Content starts
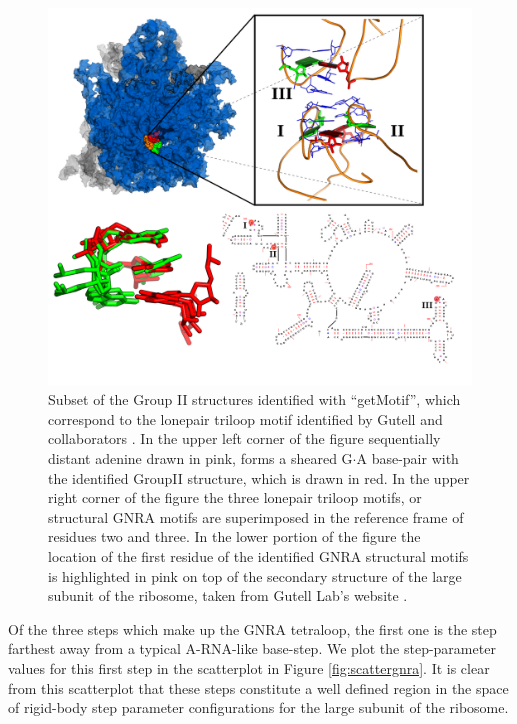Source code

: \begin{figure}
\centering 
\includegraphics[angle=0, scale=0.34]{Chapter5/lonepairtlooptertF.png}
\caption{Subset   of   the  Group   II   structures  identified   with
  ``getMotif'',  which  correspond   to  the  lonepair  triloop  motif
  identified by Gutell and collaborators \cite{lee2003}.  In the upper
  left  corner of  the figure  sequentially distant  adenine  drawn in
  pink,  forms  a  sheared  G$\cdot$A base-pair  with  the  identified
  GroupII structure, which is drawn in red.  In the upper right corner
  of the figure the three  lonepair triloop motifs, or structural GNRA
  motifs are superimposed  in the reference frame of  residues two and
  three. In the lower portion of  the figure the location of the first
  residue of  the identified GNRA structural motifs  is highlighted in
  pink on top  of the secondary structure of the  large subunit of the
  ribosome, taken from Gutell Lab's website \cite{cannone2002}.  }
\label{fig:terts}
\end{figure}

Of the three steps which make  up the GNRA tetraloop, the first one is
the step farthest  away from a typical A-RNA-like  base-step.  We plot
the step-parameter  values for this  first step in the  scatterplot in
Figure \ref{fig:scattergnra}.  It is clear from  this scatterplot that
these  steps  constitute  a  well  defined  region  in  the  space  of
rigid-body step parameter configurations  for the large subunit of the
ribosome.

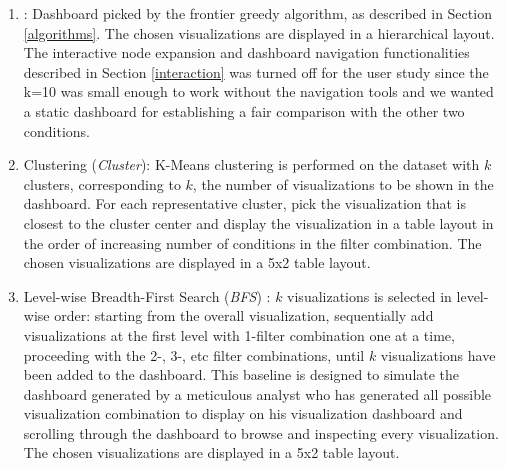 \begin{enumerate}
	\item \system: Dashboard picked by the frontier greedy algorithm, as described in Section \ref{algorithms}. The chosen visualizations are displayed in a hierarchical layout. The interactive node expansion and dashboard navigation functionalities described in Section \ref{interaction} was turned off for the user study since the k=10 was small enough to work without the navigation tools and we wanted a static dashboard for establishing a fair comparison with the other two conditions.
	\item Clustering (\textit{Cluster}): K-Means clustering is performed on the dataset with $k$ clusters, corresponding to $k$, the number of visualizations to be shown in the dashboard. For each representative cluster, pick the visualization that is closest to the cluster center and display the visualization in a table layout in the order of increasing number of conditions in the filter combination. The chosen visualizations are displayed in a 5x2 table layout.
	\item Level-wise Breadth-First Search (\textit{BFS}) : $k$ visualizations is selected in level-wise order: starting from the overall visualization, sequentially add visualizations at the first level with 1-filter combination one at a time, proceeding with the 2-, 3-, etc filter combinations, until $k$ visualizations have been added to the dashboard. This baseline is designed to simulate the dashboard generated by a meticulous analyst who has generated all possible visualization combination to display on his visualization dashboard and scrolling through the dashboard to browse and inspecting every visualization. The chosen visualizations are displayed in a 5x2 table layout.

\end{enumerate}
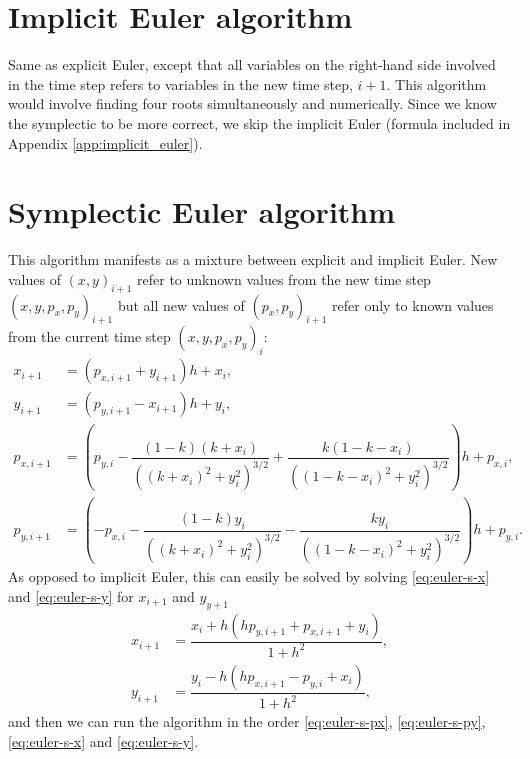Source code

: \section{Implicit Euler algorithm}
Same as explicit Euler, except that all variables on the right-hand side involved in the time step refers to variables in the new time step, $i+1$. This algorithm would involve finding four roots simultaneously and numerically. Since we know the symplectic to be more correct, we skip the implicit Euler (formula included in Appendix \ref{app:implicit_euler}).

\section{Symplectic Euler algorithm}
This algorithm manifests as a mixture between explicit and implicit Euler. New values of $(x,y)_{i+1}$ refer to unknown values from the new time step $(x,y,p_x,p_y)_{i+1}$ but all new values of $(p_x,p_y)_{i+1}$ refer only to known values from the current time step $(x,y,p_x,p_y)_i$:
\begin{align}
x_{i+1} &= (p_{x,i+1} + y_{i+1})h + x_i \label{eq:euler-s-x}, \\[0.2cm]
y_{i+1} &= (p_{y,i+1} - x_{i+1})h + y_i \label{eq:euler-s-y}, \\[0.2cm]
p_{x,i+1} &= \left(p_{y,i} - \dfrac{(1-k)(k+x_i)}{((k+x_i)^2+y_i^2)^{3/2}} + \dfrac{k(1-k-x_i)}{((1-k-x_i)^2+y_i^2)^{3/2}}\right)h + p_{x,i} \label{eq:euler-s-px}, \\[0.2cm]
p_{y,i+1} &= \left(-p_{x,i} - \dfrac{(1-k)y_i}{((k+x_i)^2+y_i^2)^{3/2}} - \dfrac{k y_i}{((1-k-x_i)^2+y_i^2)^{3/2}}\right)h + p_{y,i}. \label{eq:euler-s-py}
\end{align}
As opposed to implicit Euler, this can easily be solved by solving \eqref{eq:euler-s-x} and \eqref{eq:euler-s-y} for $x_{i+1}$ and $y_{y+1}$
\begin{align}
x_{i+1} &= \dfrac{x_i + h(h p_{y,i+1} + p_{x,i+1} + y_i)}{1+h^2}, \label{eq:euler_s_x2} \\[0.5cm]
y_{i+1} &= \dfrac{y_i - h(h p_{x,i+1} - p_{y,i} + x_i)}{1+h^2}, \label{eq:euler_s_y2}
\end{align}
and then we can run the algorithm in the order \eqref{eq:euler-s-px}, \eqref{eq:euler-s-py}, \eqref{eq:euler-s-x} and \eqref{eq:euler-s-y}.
Content ends
Content starts
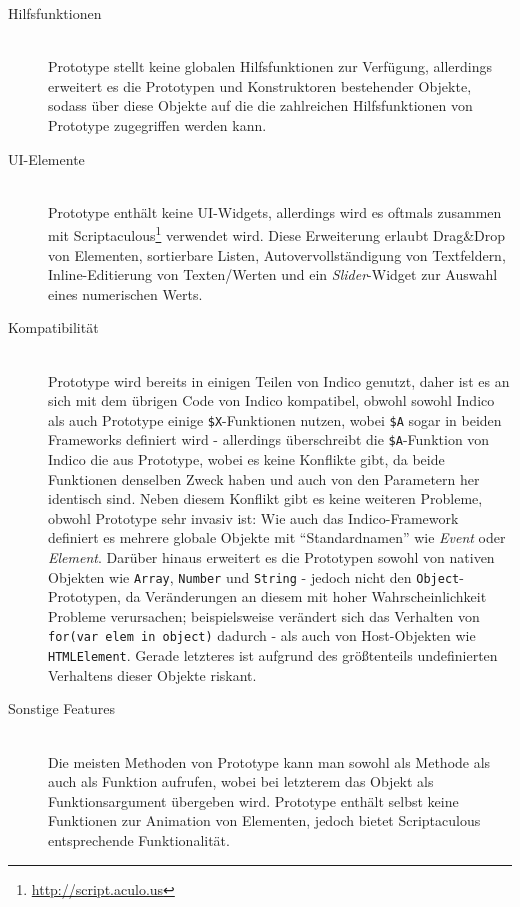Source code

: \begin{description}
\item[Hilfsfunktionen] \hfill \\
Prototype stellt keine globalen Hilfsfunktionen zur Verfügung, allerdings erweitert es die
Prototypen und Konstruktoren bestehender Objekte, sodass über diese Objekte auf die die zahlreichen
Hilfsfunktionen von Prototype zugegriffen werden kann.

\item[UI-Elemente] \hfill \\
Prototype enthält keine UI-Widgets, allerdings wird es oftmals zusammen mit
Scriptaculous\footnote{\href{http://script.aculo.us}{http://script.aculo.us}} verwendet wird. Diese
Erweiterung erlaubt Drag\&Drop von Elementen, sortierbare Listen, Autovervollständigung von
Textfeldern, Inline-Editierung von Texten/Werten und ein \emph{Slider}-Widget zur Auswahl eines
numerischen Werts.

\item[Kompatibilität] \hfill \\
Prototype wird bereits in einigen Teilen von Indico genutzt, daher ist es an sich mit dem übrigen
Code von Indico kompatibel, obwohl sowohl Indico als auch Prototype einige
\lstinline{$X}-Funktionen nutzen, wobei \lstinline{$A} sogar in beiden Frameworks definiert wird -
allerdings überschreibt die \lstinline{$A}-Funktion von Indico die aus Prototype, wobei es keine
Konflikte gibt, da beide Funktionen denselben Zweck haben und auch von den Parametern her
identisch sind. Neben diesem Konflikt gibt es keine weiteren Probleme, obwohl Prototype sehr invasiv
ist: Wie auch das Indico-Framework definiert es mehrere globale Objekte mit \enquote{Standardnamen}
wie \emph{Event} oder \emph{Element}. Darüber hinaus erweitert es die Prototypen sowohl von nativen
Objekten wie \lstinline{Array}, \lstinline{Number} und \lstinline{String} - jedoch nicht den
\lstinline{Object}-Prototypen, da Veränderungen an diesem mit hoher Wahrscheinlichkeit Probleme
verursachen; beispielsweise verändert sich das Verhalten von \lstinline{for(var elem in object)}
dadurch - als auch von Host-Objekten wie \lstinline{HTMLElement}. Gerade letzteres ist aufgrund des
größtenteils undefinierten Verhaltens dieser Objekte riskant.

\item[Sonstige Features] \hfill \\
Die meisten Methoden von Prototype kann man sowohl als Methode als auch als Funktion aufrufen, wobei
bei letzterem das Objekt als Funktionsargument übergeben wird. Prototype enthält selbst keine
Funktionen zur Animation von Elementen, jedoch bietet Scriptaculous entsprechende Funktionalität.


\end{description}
Content ends
**TASK BRIEF**
Look through the entries above and quote exactly the lines from the line with "motifs are superimposed" to the line with "this scatterplot that", counting both of those lines.

**TASK OUTPUT**
  motifs are superimposed  in the reference frame of  residues two and
  three. In the lower portion of  the figure the location of the first
  residue of  the identified GNRA structural motifs  is highlighted in
  pink on top  of the secondary structure of the  large subunit of the
  ribosome, taken from Gutell Lab's website \cite{cannone2002}.  }
\label{fig:terts}
\end{figure}

Of the three steps which make  up the GNRA tetraloop, the first one is
the step farthest  away from a typical A-RNA-like  base-step.  We plot
the step-parameter  values for this  first step in the  scatterplot in
Figure \ref{fig:scattergnra}.  It is clear from  this scatterplot that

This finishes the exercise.